The field of pharmacogenomics can help clinicians determine whether a patient is likely to metabolize certain drug treatments well or not. But one limitation in clinical practice has been that genomic lab reports tend to arrive via fax or PDF file, making them difficult to store in the EHR or compute into clinical decision support (CDS) rules. Researchers at the Northwestern University Feinberg School of Medicine have developed a prototype Ancillary Genomics System (AGS) to manage genetic test results from two external laboratories and return them to the EHR in a computable manner to facilitate CDS.
In a recent interview, Justin Starren, M.D., Ph.D. director of Feinberg’s Center for Data Science and Informatics, and Luke Rasmussen, a clinical research associate, spoke about their work on the AGS and a paper they co-authored with colleagues that was published in February 2019 in the Journal of the American Medical Informatics Association.
Some health systems have developed tools to manage the return of genetic data results, such as Partners Healthcare’s work with the GeneInsight platform, but typically they are tied to a single laboratory source, Rasmussen said. “One of the things we focused on is the situation where you are working with multiple external labs.”
The work at Northwestern was part of the eMERGE-PGx study, a grant-funded multi-center pilot of implementing pharmocogenetic sequencing into clinical practice to improve healthcare. “We collaborate and discuss our approaches,” Rasmussen explained, “but each institution was working on its own implementation of pharmacogenomic decision support.”

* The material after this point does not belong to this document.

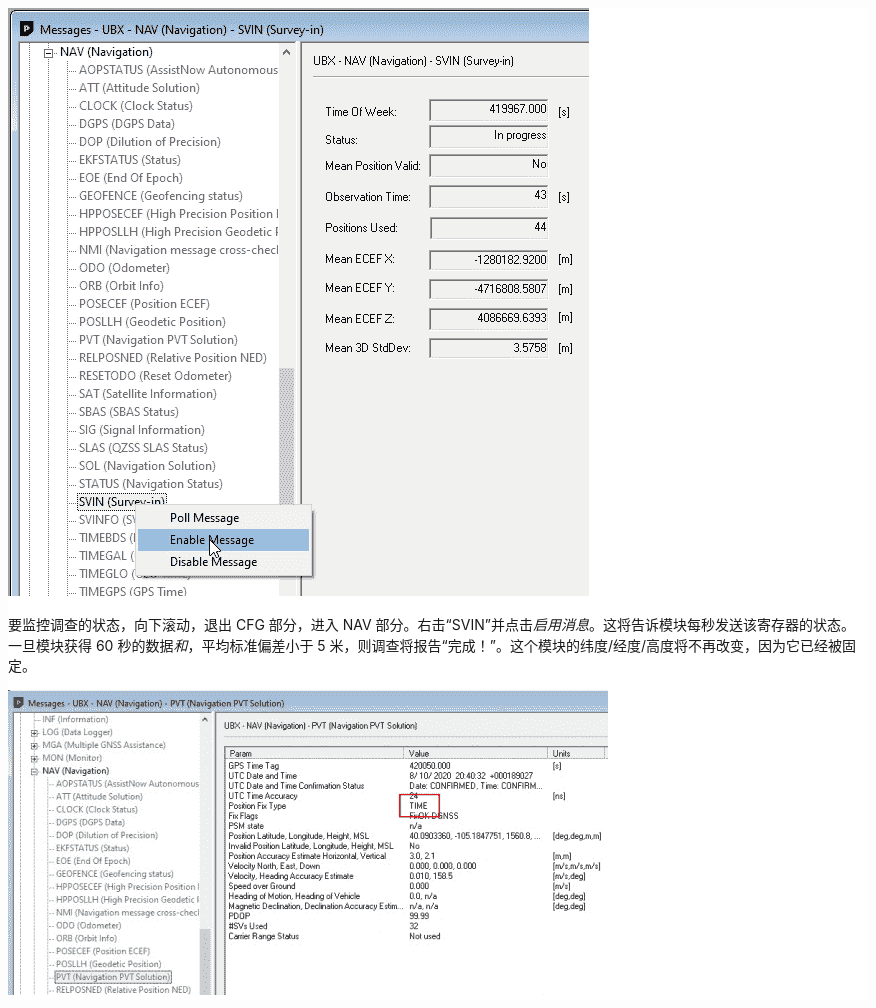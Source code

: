 [![Enable the SVIN message](img/95d86cbeb27d523ecac35fe6675020ed.png)](https://cdn.sparkfun.com/assets/learn_tutorials/1/3/6/2/u-center_-_enable_survey_in_message.jpg)

要监控调查的状态，向下滚动，退出 CFG 部分，进入 NAV 部分。右击“SVIN”并点击*启用消息*。这将告诉模块每秒发送该寄存器的状态。一旦模块获得 60 秒的数据*和*，平均标准偏差小于 5 米，则调查将报告“完成！”。这个模块的纬度/经度/高度将不再改变，因为它已经被固定。

[![Checking the PVT Fix Type](img/5b81a0f34600f9a16764f780fc1e00f4.png)](https://cdn.sparkfun.com/assets/learn_tutorials/1/3/6/2/u-center_-_Fix_Type_TIME.jpg)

As part of the eMERGE-PGx study, each laboratory agreed to provide results as Microsoft Excel documents containing structured results and interpretive text. Northwestern created an importer for each laboratory that extracted participants’ results from the Excel document and stored them in a relational database. Data analysis modules converted laboratory results into “computed observations,” a synthesis of the genetic test results that describes the predicted phenotype as opposed to requiring a provider to mentally translate this from the genotype.
Starren explained the concept this way: One thing that is challenging about genomics is that although your genotype won’t change, what it means might change. “In fact, during the eMERGE project we have had guidance on particular variants change,” he said. Your doctors do not care about the particular variant, “but they do care that Clopidogrel won’t work for you,” he said. So the whole idea of a computed observation is to separate the particular variant from what it means. That makes writing the CDS rule very easy, he said. “And with the Ancillary Genomics System, when a recommendation changes, we can re-process all the results and store a new metabolizer status. The gene didn’t change, but the meaning of your gene changed.”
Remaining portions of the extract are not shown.